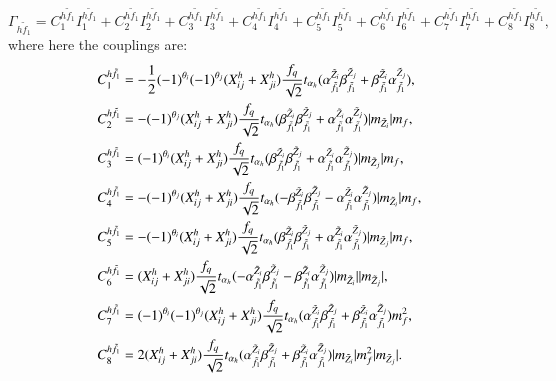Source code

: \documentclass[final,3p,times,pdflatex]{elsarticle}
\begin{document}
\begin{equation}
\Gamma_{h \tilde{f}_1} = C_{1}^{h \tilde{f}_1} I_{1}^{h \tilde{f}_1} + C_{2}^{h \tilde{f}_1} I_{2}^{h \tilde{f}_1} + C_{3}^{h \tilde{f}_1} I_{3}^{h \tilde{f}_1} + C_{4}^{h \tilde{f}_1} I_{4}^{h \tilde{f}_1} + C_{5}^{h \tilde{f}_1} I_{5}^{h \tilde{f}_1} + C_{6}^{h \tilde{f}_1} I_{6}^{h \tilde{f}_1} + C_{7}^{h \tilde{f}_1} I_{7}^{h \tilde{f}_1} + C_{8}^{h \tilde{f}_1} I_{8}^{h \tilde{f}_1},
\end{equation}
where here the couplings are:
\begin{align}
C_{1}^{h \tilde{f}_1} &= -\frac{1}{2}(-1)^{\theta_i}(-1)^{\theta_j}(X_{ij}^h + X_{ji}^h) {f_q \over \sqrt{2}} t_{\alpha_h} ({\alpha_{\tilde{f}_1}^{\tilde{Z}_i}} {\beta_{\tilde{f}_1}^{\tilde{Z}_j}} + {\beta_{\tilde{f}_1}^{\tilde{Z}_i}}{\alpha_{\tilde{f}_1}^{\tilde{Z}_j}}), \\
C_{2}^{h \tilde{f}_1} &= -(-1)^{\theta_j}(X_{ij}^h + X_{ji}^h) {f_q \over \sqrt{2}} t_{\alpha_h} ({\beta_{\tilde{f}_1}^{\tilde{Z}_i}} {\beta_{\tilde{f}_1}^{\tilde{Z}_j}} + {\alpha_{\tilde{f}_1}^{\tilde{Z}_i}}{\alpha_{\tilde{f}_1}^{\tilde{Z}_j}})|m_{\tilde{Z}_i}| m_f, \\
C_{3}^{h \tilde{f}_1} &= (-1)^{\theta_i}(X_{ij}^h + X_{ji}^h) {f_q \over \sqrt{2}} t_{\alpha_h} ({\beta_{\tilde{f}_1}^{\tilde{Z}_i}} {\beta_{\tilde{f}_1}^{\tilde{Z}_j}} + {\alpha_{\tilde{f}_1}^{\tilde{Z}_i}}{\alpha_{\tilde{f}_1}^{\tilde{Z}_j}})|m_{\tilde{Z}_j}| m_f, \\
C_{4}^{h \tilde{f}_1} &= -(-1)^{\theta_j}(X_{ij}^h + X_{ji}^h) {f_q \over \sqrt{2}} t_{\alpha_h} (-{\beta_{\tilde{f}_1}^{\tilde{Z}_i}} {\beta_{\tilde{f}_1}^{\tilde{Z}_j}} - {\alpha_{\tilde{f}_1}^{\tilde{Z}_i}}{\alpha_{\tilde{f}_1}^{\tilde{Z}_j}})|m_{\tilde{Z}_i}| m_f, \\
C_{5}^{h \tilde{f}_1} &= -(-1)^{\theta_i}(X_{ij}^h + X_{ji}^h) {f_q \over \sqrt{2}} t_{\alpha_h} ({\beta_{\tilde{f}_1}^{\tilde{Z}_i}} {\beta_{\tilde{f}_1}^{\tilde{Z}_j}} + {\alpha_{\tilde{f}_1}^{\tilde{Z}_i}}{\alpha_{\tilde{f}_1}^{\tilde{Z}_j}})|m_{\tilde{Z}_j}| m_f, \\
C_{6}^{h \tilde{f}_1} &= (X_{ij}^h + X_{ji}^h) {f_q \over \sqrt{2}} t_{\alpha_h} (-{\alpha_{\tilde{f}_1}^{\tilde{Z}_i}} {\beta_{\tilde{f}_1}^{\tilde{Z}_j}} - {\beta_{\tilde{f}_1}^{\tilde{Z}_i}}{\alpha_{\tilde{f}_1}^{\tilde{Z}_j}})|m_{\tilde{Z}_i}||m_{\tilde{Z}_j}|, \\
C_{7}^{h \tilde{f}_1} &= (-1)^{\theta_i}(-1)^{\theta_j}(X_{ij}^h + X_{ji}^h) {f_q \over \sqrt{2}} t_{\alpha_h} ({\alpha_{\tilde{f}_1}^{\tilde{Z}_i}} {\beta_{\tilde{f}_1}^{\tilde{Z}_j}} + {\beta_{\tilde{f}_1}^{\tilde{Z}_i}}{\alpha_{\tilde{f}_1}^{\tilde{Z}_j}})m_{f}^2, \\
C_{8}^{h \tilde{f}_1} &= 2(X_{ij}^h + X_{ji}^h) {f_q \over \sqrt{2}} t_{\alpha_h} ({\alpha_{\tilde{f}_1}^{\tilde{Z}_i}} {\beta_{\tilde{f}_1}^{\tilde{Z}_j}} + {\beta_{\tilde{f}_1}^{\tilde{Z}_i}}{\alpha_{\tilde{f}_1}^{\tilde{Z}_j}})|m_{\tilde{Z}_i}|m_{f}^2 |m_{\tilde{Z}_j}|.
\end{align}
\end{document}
====
EXERCISE OBJECTIVE:
If a line in the entries includes the word "begin", copy that line out.

EXERCISE SOLUTION:
\begin{document}
\begin{equation}
\begin{align}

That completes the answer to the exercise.